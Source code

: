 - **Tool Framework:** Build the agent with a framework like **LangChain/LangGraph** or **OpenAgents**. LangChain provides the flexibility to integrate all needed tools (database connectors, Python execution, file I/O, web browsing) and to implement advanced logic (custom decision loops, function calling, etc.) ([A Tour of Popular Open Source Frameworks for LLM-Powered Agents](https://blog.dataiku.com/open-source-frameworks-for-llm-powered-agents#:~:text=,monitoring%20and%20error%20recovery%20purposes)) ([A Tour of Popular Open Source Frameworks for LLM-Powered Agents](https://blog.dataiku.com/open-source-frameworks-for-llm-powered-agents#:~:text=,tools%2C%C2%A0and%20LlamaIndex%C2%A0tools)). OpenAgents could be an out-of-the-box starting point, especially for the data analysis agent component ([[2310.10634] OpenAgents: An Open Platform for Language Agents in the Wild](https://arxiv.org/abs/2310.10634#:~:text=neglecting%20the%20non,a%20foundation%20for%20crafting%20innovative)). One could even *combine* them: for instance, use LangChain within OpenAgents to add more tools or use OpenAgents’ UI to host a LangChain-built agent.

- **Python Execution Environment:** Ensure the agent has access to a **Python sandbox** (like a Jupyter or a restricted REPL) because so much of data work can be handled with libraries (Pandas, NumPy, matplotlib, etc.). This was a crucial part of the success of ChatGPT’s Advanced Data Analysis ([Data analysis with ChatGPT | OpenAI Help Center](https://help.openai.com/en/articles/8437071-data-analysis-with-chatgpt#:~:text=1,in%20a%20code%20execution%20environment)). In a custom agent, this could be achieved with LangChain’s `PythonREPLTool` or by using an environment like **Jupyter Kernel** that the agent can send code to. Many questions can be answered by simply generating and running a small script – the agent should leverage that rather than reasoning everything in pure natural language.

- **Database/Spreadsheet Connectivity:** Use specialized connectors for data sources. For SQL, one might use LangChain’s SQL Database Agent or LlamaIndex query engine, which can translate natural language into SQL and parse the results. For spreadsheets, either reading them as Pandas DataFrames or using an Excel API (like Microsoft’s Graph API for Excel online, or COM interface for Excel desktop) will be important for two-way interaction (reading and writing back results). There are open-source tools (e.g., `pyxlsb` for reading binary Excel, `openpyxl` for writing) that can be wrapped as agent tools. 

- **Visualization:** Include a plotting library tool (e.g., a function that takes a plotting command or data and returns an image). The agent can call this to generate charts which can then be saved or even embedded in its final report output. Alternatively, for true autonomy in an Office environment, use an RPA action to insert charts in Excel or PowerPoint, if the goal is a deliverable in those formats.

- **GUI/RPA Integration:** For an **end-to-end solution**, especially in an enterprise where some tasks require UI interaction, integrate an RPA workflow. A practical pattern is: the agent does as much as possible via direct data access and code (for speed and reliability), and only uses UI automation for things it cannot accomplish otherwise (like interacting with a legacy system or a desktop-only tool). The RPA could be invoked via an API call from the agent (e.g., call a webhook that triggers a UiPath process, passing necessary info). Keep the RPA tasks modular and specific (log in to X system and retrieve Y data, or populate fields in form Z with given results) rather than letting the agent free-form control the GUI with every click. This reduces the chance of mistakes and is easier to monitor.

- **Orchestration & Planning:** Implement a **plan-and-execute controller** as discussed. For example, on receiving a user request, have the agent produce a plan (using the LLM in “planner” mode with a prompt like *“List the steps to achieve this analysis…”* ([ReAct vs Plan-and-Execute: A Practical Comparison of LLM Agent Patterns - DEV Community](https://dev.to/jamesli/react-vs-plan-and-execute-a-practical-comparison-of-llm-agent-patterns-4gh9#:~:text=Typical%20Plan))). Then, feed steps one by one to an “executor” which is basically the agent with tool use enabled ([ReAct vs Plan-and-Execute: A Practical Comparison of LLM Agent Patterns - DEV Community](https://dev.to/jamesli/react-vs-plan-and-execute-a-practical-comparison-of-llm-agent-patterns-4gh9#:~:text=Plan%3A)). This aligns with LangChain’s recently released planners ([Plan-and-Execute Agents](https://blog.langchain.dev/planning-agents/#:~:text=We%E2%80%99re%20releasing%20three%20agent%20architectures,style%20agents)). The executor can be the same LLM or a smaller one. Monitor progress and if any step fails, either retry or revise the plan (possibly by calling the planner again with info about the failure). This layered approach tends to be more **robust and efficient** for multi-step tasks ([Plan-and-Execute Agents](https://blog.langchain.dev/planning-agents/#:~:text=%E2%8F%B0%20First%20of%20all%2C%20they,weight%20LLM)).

▶ _Work to complete_:
From the first line of the listing above through the line that contains "a LangChain-built agent.", set down each line without alteration, and nothing else.

▶ _Written reply_:
Source code

: - **Tool Framework:** Build the agent with a framework like **LangChain/LangGraph** or **OpenAgents**. LangChain provides the flexibility to integrate all needed tools (database connectors, Python execution, file I/O, web browsing) and to implement advanced logic (custom decision loops, function calling, etc.) ([A Tour of Popular Open Source Frameworks for LLM-Powered Agents](https://blog.dataiku.com/open-source-frameworks-for-llm-powered-agents#:~:text=,monitoring%20and%20error%20recovery%20purposes)) ([A Tour of Popular Open Source Frameworks for LLM-Powered Agents](https://blog.dataiku.com/open-source-frameworks-for-llm-powered-agents#:~:text=,tools%2C%C2%A0and%20LlamaIndex%C2%A0tools)). OpenAgents could be an out-of-the-box starting point, especially for the data analysis agent component ([[2310.10634] OpenAgents: An Open Platform for Language Agents in the Wild](https://arxiv.org/abs/2310.10634#:~:text=neglecting%20the%20non,a%20foundation%20for%20crafting%20innovative)). One could even *combine* them: for instance, use LangChain within OpenAgents to add more tools or use OpenAgents’ UI to host a LangChain-built agent.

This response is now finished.